4.8. Runtime of the Developed Application
The strategy of playing music is chosen by the previously mentioned method. In addition, the purpose is to lower energy consumption as much as possible. As we know, the inference process is the most energy-consuming. Therefore, we reduce the usage of the emotion classification model by developing the following algorithm to reduce energy consumption. As a result, we design the algorithm to reduce energy consumption. This main process includes reducing the classification usage and reserving the 10 songs that correspond to the emotion of users, and does not classify all of the music to achieve the lower power consumption. The
Table 8 depicts the energy usage of the proposed system during the process.
5. Conclusions
This paper presented a specific network for detecting music emotions while running the music selection system. The proposed model intends to use the low-level information in log-scaled Mel-spectrograms to make a classification choice. The proposed method is proven competitive with existing deep learning architectures on the 4Q emotion and the Soundtrack datasets. Furthermore, four different numbers of Mel filters are used to generate the input spectrograms. We discovered that the increasing number of Mel filters results in higher classification accuracy as well. Thus, we can deduce that the more Mel filters we set, the more features we obtained. Specifically, the proposed model achieves 84.91%, 92.07%, and 87.24% on Bi-modal, 4Q emotion, and Soundtrack datasets, respectively, higher than other emotion classification models, and the inference time is lower as well. The proposed emotion classifier will be used in the field of music therapy. In addition, this paper designed a selection module based on a set of physiological data of users and music emotional variables for when the user is running. Furthermore, we lessened the energy consumption by reducing the usage of the emotion classification model to ensure that it can execute for a long time on mobiles.
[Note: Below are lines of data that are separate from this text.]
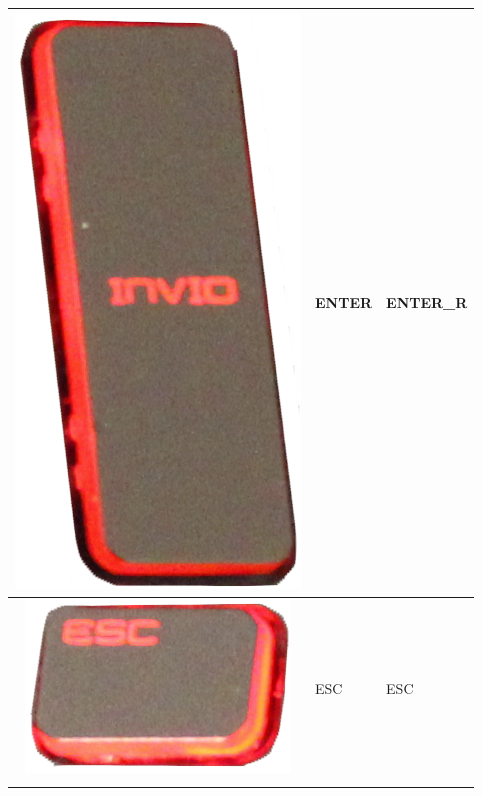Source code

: \begin{longtable}{|cll|}
\begin{minipage}[c]{.4\textwidth}
\includegraphics[scale=0.08]{Images/KeyMapping/ENTER_R}
\vspace{0.2cm}
\end{minipage} & ENTER & ENTER\_R\\
\hline
\begin{minipage}[c]{.4\textwidth}
\vspace{0.2cm}
\includegraphics[scale=0.08]{Images/KeyMapping/ESC}
\vspace{0.2cm}
\end{minipage} & ESC & ESC\\
\hline
\begin{minipage}[c]{.4\textwidth}
\vspace{0.2cm}

\end{minipage}
\end{longtable}
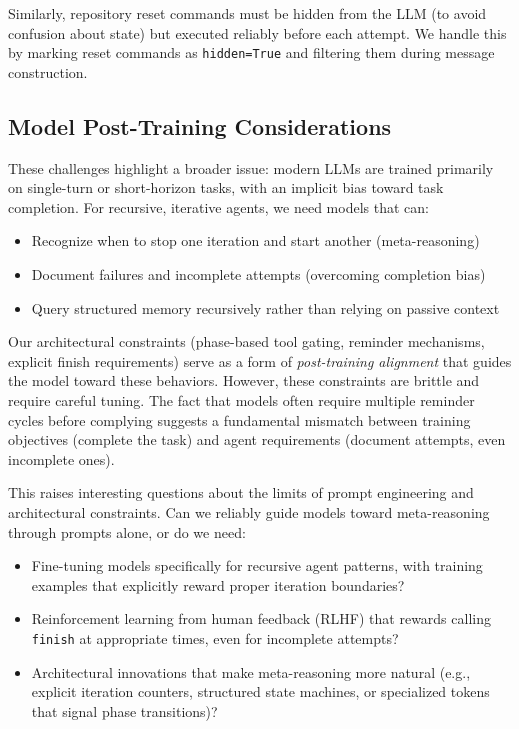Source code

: \documentclass{article}
\theoremstyle{plain}
\theoremstyle{definition}
\theoremstyle{remark}
\begin{document}
Similarly, repository reset commands must be hidden from the LLM (to avoid confusion about state) but executed reliably before each attempt. We handle this by marking reset commands as \texttt{hidden=True} and filtering them during message construction.

\subsection{Model Post-Training Considerations}
These challenges highlight a broader issue: modern LLMs are trained primarily on single-turn or short-horizon tasks, with an implicit bias toward task completion. For recursive, iterative agents, we need models that can:
\begin{itemize}
    \item Recognize when to stop one iteration and start another (meta-reasoning)
    \item Document failures and incomplete attempts (overcoming completion bias)
    \item Query structured memory recursively rather than relying on passive context
\end{itemize}

Our architectural constraints (phase-based tool gating, reminder mechanisms, explicit finish requirements) serve as a form of \emph{post-training alignment} that guides the model toward these behaviors. However, these constraints are brittle and require careful tuning. The fact that models often require multiple reminder cycles before complying suggests a fundamental mismatch between training objectives (complete the task) and agent requirements (document attempts, even incomplete ones).

This raises interesting questions about the limits of prompt engineering and architectural constraints. Can we reliably guide models toward meta-reasoning through prompts alone, or do we need:
\begin{itemize}
    \item Fine-tuning models specifically for recursive agent patterns, with training examples that explicitly reward proper iteration boundaries?
    \item Reinforcement learning from human feedback (RLHF) that rewards calling \texttt{finish} at appropriate times, even for incomplete attempts?
    \item Architectural innovations that make meta-reasoning more natural (e.g., explicit iteration counters, structured state machines, or specialized tokens that signal phase transitions)?
\end{itemize}
\end{document}
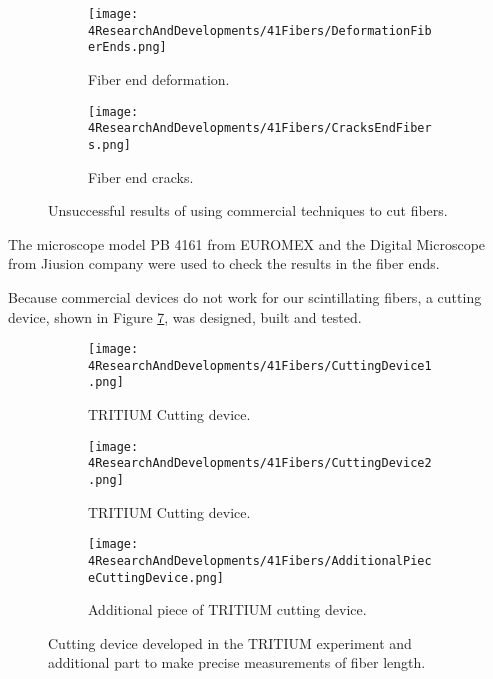 \begin{figure}
\centering
    \begin{subfigure}[b]{0.5\textwidth}
    \centering
    \texttt{[image: 4ResearchAndDevelopments/41Fibers/DeformationFiberEnds.png]}  
    \caption{Fiber end deformation.\label{subfig:FiberEndDeformation}}
    \end{subfigure}
    \hfill
    \begin{subfigure}[b]{0.45\textwidth}
    \centering
    \texttt{[image: 4ResearchAndDevelopments/41Fibers/CracksEndFibers.png]}  
    \caption{Fiber end cracks.\label{subfig:FiberEndCracks}}
    \end{subfigure}
 \caption{Unsuccessful results of using commercial techniques to cut fibers.}
 \label{fig:BadCutsOfFibers}
\end{figure}

The microscope model PB 4161 from EUROMEX and the Digital Microscope from Jiusion company were used to check the results in the fiber ends. 

Because commercial devices do not work for our scintillating fibers, a cutting device, shown in Figure \ref{fig:CuttingTRITIUMDevice}, was designed, built and tested.

\begin{figure}
\centering
    \begin{subfigure}[b]{0.4\textwidth}
    \centering
    \texttt{[image: 4ResearchAndDevelopments/41Fibers/CuttingDevice1.png]}  
    \caption{TRITIUM Cutting device.\label{subfig:CuttingDevice1}}
    \end{subfigure}
    \hfill
    \begin{subfigure}[b]{0.55\textwidth}
    \centering
    \texttt{[image: 4ResearchAndDevelopments/41Fibers/CuttingDevice2.png]}  
    \caption{TRITIUM Cutting device.\label{subfig:CuttingDevice2}}
    \end{subfigure}
    \hfill
    \begin{subfigure}[b]{0.6\textwidth}
    \centering
    \texttt{[image: 4ResearchAndDevelopments/41Fibers/AdditionalPieceCuttingDevice.png]}  
    \caption{Additional piece of TRITIUM cutting device.\label{subfig:AdditionalPieceCuttingDevice}}
    \end{subfigure}
 \caption{Cutting device developed in the TRITIUM experiment and additional part to make precise measurements of fiber length.}
 \label{fig:CuttingTRITIUMDevice}
\end{figure}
In summary, this study developed an entire system for joggers, solving the problem of playback sequence, which has not considered the present physiological and music emotion during exercise in the previous studies. The entire playback sequence consists of the classifier and music selection module developed based on previous research on music interventions. The classifier can be used as part of the music playback sequence. The system will change music sequence immediately to make users exercise more efficiently, according to the present situation of physiological data.